I'm doing the event at that time 

 

I send her event details. 

At 1am I'm done with the event.. 

 

At 1.44am I fall asleep. 

I wake up at 7 am. 

That's when I protest. 

So this is Friday morning. 

I text her again about standard market rate and I throw a tantrum about I woke up because of the noise in the background. 

I get pissy while talking to her. 

I tell her that I don't care and I hang up. She does the same 

The day is not good for me. It's a slow day. 

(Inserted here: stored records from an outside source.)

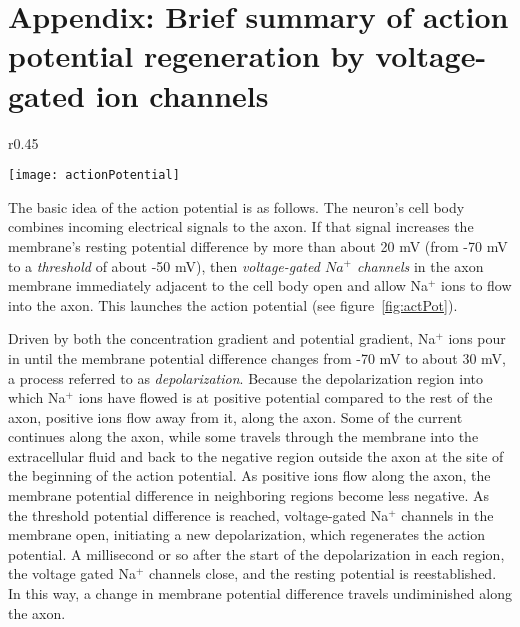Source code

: \newpage

\section*{Appendix: Brief summary of action potential regeneration by voltage-gated ion channels}
\label{lab8appendix}

\begin{wrapfigure}{r}{0.45\textwidth}
  \vspace{-25pt}  
  \begin{center}
  \texttt{[image: actionPotential]}
  \end{center}
  \vspace{-20pt}
  \caption{Voltage schematic of the action potential.}
  \label{fig:actPot}
  \vspace{-10pt}
\end{wrapfigure}

The basic idea of the action potential is as follows.
The neuron's cell body combines incoming electrical signals to the axon. 
If that signal increases the membrane's resting potential difference by more than about 20 mV (from -70 mV to a \emph{threshold} of about -50 mV), then \emph{voltage-gated $Na^{+}$ channels} in the axon membrane immediately adjacent to the cell body open and allow Na$^{+}$ ions to flow into the axon.
This launches the action potential (see figure~\ref{fig:actPot}).
\par
Driven by both the concentration gradient and potential gradient, Na$^{+}$ ions pour in until the membrane potential difference changes from -70 mV to about 30 mV, a process referred to as \emph{depolarization}.
Because the depolarization region into which Na$^{+}$ ions have flowed is at positive potential compared to the rest of the axon, positive ions flow away from it, along the axon.
Some of the current continues along the axon, while some travels through the membrane into the extracellular fluid and back to the negative region outside the axon at the site of the beginning of the action potential.
As positive ions flow along the axon, the membrane potential difference in neighboring regions become less negative.
As the threshold potential difference is reached, voltage-gated Na$^{+}$ channels in the membrane open, initiating a new depolarization, which regenerates the action potential.
A millisecond or so after the start of the depolarization in each region, the voltage gated Na$^{+}$  channels close, and the resting potential is reestablished.
In this way, a change in membrane potential difference travels undiminished along the axon.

I'm just depressed for the rest of the day after the early morning tantrum 

I get my office work done in the meantime and  walk to the second floor and submit it to the supervisor. 

 

 

I get the phone call at 10.10 pm. I get anxious and upset over the phone. With the bad news. 

 

It's 10.42  pm 

She sends me a text 

I tell her about the bad news. This is when I tell her that I'm suicidal again. 

She tells me 

"that seems hard to deal with" 

I tell her that the caller had tried to beat me a few years ago.. 

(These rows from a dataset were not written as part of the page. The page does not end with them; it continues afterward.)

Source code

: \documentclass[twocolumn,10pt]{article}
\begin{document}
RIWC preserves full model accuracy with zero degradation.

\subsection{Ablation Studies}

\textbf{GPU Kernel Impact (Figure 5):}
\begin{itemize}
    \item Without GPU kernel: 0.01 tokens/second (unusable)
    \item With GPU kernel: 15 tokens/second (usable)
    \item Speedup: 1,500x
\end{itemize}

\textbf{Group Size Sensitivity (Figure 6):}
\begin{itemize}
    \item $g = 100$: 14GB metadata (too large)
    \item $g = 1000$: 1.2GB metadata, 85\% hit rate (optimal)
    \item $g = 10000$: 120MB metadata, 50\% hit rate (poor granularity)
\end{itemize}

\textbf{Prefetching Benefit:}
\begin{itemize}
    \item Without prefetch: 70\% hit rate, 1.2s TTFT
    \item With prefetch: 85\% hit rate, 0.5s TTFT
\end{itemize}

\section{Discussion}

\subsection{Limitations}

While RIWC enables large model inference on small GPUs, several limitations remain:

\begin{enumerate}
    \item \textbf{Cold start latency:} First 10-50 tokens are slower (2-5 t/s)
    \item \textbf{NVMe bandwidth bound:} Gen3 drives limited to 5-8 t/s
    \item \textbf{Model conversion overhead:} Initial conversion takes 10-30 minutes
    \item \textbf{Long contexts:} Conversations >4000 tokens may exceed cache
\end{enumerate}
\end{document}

I discuss with her the problems I'm currently facing 

 

Her getting in that Job and getting made to leave bc of her  health problems, fked her over big time

I tell her that I hate everything 

 

This is at 11.30 pm 

Then we had a conversation on astrology at 12.40 pm 

 

I was feeling a bit uncomfortable and distressed so I carried on the discussion till 4am 

 

I realize that Friday was December 13th. Meaning Friday the 13th. And the day couldn't have been more awful starting from morning to night. 

 

So the conversation stops around 5.30 in the morning and there is no response. 

 

I try texting her again but no response. Maybe she was having a nap. This is Saturday afternoon. 

 

The conversation resumes at 11.30 pm on Saturday night. I let it go on just to feel better. 

 

Because I had been feeling upset since Friday night. 

 

I started talking about Lannie 

 

And the whole group. This is at 11.40 pm

I tell her how Paul was treating me like a pet lol

 

The discussion continued till 1.40 am

Then we again discuss about the standard market rate. 

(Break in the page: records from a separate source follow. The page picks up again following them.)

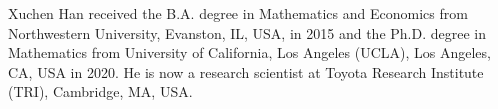 \begin{IEEEbiography}
{Xuchen Han} received the B.A. degree in Mathematics and Economics from
Northwestern University, Evanston, IL, USA, in 2015 and the Ph.D. degree in
Mathematics from University of California, Los Angeles (UCLA), Los Angeles, CA,
USA in 2020. He is now a research scientist at Toyota Research Institute (TRI),
Cambridge, MA, USA.
\end{IEEEbiography}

She said she can't afford till January 

Conversation goes on till morning at 8 am

I send her another text at 12.43 pm same day which is Sunday. December 15. 

She responded saying she had been experiencing pain in her knee 

 

She told me that she decided to stay another night at the hotel 

This was at 9pm

 

She talks about expensive vanilla bean ice cream and mini chocolate mousse 

 

I told her I was digging inside a coconut 

 

It was 11.15 pm and she said a little prayer for her knee 

 

Conversation continues till 1.30 am in the night. It's Sunday past night. So technically Monday morning. 

 

It's 3 am

At 4am I tell her to order a pizza 

 

It's 4.53 am.. 

I inform her about the Hindu Muslim riots being in the news. 

The news breaks out a few hours prior to our conversation and I wasn't aware. 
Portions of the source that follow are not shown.